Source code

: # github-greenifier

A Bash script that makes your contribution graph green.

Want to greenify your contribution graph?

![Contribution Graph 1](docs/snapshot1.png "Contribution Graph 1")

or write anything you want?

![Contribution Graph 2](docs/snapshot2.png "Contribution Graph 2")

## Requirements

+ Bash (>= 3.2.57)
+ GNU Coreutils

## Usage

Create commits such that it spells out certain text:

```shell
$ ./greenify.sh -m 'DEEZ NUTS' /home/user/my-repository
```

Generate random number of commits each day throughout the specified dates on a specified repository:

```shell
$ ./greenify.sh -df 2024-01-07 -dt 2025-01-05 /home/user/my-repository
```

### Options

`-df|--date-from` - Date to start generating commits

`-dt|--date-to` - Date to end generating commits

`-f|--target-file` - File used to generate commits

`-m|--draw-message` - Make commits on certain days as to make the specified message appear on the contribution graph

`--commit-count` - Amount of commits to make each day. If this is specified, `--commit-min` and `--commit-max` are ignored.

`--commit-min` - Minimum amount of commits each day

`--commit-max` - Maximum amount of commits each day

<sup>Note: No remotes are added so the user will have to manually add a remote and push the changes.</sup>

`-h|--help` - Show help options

☆ ☆ ☆ ☆

→ WHAT THE EXERCISE ASKS:
Filter the entries and copy each line with "Bash".

→ RESULT OF THE EXERCISE:
A Bash script that makes your contribution graph green.
+ Bash (>= 3.2.57)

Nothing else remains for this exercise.